_Instructions for the task:_ Filter the entries for the word "agreed". Copy each line in which it occurs.

= = = = =

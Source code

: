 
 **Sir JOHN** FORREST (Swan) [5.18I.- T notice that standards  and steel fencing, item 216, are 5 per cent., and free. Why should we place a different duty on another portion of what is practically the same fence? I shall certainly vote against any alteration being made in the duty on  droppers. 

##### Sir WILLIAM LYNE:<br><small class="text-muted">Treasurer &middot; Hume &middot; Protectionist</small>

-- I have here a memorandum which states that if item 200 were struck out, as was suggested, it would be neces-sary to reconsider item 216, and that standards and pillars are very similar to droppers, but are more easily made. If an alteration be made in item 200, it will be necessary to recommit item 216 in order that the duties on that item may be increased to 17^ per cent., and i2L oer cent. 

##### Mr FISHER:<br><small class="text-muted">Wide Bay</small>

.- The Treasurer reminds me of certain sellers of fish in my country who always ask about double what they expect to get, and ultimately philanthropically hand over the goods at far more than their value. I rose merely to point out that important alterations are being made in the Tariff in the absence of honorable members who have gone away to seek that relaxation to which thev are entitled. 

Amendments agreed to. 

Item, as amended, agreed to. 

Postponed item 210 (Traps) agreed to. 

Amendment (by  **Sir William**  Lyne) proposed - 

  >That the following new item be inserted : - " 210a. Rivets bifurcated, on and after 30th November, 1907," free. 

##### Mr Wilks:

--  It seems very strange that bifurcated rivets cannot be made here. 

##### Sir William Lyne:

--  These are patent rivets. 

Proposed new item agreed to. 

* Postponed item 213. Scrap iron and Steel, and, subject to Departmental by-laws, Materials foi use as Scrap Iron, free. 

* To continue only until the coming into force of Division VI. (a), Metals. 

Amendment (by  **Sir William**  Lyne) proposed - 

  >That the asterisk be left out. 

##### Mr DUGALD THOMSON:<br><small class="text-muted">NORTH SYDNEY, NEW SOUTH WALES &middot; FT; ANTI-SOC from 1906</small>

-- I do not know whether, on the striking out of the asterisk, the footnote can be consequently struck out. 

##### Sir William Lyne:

= = = = =

_Solution below:_
Amendments agreed to. 
Item, as amended, agreed to. 
Postponed item 210 (Traps) agreed to. 
Proposed new item agreed to. 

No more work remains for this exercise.